[ACTIVITY]
Exactly the lines from the start of the data below through the line that contains "(bile amarela) e" are to be copied, with pictures left out.

[DATASET]
****
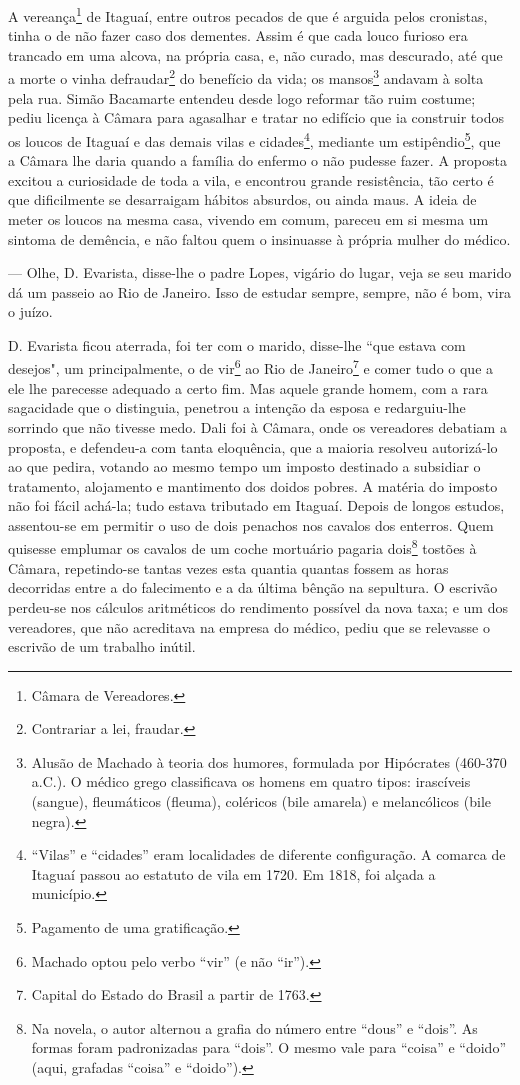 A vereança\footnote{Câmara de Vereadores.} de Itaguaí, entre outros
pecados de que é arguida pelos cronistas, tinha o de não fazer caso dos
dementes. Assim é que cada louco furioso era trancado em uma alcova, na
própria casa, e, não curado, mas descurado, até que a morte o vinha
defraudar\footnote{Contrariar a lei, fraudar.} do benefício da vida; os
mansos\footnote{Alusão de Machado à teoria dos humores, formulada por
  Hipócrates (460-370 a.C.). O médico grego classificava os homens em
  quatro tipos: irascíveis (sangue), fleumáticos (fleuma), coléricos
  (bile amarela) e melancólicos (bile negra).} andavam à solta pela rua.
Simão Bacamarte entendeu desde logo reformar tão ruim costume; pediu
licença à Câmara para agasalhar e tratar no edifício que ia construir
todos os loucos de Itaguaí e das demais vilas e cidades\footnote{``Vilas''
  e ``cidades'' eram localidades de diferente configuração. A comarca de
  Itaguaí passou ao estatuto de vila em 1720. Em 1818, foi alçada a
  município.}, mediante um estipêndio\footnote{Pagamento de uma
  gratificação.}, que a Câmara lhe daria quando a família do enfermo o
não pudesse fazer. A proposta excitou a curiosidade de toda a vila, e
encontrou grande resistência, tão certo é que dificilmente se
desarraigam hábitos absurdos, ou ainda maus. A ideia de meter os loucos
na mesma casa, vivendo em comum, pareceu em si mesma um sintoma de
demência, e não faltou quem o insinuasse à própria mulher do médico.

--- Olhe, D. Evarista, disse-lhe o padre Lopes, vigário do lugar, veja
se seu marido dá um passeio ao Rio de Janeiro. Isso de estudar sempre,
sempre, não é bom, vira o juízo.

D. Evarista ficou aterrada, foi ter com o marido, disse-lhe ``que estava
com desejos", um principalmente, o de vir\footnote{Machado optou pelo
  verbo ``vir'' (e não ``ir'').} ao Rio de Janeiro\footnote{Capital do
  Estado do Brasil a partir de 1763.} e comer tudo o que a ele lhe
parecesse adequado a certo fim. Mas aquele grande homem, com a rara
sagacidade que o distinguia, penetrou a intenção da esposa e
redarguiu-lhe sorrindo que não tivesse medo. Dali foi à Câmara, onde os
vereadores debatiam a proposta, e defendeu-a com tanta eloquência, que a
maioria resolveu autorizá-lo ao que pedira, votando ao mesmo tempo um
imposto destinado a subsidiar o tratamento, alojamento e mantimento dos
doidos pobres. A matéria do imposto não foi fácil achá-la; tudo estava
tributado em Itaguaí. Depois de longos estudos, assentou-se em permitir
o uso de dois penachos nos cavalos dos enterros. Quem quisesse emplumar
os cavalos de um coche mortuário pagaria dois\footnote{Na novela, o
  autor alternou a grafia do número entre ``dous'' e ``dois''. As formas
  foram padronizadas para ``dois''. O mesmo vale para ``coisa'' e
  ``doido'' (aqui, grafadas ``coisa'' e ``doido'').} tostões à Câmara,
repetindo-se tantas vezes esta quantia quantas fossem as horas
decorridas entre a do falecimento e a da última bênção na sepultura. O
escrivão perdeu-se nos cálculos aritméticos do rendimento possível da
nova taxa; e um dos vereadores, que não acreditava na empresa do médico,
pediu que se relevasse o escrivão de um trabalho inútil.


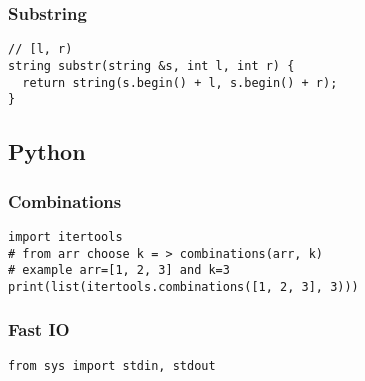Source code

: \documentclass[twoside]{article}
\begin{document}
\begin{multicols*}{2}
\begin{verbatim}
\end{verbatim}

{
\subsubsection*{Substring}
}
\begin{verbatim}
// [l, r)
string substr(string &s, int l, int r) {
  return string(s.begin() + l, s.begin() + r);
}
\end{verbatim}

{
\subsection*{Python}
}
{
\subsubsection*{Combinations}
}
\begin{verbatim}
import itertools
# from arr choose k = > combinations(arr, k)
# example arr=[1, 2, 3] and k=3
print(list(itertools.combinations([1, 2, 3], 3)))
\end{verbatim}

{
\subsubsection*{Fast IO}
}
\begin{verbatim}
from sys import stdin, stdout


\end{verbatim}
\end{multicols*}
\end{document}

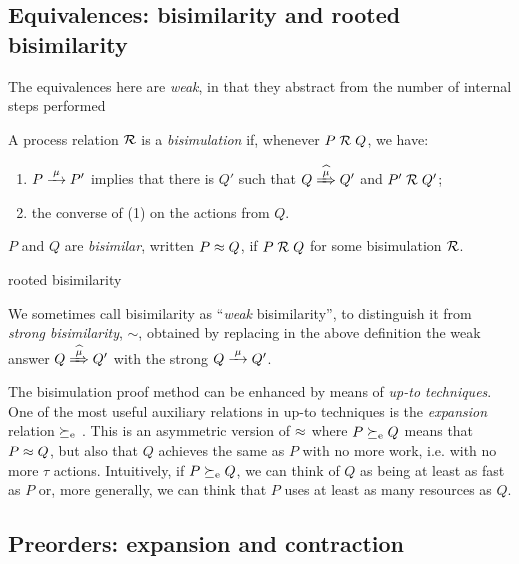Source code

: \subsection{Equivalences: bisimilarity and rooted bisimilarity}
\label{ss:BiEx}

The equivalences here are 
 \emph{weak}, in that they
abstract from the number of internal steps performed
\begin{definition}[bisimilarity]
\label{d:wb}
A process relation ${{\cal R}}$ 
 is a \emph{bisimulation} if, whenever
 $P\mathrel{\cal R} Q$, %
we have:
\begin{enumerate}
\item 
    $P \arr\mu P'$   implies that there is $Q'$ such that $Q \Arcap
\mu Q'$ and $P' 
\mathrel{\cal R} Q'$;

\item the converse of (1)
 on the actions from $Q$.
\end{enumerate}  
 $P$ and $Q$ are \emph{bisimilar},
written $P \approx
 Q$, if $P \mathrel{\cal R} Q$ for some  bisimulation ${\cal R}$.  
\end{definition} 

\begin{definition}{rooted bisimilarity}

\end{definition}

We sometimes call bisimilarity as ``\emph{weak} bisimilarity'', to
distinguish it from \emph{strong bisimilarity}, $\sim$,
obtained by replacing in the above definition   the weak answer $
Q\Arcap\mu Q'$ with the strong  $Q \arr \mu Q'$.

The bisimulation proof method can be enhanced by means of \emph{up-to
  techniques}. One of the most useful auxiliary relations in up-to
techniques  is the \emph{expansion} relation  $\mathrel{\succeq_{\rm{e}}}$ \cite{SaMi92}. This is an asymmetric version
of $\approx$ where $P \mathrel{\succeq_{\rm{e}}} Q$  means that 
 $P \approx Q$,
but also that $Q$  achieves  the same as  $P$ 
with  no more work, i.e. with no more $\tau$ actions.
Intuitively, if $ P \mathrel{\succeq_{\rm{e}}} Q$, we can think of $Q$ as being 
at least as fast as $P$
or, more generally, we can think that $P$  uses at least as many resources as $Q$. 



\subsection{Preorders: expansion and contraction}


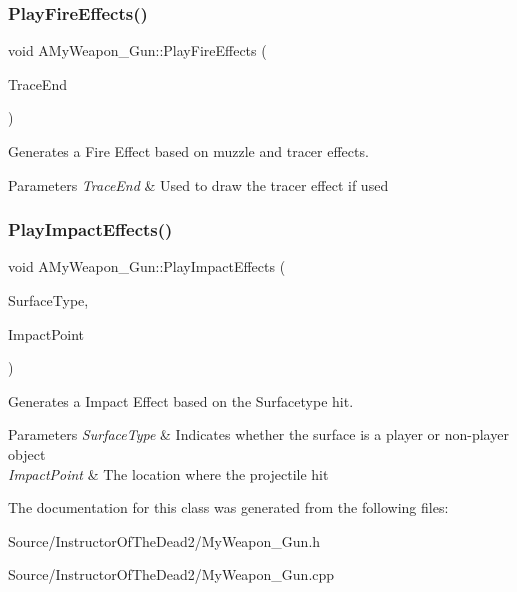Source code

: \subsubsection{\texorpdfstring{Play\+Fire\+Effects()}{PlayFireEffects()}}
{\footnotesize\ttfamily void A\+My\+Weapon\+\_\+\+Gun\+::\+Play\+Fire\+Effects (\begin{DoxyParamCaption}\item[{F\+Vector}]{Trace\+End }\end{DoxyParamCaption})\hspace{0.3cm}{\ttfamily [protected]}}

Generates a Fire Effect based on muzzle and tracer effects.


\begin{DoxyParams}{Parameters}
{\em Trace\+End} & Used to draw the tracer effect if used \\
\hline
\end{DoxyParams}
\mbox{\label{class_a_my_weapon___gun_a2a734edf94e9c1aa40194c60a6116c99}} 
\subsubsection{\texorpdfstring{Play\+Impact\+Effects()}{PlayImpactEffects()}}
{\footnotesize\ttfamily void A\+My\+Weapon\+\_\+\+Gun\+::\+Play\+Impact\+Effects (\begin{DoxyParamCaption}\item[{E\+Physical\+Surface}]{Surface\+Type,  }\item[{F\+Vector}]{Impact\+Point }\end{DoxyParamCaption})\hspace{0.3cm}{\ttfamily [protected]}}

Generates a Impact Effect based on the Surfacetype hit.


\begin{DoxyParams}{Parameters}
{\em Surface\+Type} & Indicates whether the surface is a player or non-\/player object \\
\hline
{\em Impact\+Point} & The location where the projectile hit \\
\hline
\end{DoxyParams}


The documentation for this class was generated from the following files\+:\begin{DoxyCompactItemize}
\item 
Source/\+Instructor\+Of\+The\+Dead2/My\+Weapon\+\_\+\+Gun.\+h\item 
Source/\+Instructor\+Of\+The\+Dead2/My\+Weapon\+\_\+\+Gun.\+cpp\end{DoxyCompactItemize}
****
[RESPONSE FOR THIS EXERCISE]
 A vereança\footnote{Câmara de Vereadores.} de Itaguaí, entre outros
pecados de que é arguida pelos cronistas, tinha o de não fazer caso dos
dementes. Assim é que cada louco furioso era trancado em uma alcova, na
própria casa, e, não curado, mas descurado, até que a morte o vinha
defraudar\footnote{Contrariar a lei, fraudar.} do benefício da vida; os
mansos\footnote{Alusão de Machado à teoria dos humores, formulada por
  Hipócrates (460-370 a.C.). O médico grego classificava os homens em
  quatro tipos: irascíveis (sangue), fleumáticos (fleuma), coléricos
  (bile amarela) e melancólicos (bile negra).} andavam à solta pela rua.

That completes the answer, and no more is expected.